--- DATA TO PROCESS Enclosed Below ---

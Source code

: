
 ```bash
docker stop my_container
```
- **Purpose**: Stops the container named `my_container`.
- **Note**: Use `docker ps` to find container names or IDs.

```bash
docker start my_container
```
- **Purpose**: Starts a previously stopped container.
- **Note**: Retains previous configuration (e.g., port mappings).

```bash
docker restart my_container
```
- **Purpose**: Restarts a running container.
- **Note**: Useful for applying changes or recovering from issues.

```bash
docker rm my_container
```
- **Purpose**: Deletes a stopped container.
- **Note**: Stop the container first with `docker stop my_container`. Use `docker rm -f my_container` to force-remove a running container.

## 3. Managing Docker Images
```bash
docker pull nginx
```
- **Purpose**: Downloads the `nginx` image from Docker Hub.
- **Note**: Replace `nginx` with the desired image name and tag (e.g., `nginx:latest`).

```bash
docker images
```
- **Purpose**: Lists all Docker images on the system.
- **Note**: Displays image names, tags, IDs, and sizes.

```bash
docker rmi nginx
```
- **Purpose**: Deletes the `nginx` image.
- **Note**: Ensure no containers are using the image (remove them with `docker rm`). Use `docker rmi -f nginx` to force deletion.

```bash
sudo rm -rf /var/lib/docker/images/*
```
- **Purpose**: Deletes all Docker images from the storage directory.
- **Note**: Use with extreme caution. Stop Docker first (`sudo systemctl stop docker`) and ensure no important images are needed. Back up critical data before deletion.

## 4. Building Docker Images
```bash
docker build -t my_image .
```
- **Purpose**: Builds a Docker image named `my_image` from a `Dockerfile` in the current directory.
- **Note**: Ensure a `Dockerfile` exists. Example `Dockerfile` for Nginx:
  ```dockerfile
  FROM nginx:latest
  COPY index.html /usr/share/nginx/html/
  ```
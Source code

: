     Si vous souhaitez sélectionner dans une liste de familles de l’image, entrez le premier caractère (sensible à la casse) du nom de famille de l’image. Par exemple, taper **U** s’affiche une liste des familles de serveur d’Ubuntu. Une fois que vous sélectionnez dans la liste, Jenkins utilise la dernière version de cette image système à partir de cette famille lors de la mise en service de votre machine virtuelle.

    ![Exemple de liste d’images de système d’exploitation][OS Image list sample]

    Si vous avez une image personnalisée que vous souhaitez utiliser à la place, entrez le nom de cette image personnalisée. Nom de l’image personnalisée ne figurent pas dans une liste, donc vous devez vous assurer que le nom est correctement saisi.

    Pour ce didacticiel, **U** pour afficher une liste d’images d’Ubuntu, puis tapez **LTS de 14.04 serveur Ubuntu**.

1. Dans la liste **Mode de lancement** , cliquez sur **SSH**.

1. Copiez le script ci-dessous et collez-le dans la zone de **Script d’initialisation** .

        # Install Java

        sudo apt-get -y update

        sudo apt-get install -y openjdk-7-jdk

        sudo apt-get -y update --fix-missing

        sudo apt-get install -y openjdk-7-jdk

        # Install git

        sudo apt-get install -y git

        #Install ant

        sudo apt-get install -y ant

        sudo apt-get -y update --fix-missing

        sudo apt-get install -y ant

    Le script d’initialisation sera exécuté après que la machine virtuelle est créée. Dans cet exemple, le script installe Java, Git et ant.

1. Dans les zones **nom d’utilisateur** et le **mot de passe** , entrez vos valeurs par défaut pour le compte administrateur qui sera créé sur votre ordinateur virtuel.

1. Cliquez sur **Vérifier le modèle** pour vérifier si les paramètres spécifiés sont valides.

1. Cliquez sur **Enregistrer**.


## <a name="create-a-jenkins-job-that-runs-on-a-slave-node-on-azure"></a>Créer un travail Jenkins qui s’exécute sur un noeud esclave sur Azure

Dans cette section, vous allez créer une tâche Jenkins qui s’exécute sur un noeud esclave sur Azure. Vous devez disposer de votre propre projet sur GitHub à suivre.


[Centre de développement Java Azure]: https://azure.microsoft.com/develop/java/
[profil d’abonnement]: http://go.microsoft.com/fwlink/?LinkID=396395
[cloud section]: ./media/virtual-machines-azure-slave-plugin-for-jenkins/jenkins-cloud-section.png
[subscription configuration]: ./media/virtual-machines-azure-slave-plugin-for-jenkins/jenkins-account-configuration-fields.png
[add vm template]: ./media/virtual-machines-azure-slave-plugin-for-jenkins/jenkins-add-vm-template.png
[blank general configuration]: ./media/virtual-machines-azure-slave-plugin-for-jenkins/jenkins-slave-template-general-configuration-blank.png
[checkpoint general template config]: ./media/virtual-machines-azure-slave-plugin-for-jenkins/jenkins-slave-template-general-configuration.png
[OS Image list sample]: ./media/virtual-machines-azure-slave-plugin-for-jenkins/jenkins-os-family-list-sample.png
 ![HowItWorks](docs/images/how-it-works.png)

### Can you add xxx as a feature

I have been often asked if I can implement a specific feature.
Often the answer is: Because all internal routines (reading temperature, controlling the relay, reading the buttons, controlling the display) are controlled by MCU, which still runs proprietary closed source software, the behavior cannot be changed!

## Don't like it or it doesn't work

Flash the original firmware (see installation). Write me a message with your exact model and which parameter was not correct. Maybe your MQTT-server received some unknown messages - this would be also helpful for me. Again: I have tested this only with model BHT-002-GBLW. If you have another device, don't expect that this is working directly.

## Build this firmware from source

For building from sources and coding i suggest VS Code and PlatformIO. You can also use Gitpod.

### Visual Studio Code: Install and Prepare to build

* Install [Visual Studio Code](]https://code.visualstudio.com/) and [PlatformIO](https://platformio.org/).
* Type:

--- End of Enclosed DATA TO PROCESS ---

YOUR INSTRUCTIONS — Scan the entries above and show each line that contains the word "microsoft".

SOLUTION FOR THIS TASK —
[Centre de développement Java Azure]: https://azure.microsoft.com/develop/java/
[profil d’abonnement]: http://go.microsoft.com/fwlink/?LinkID=396395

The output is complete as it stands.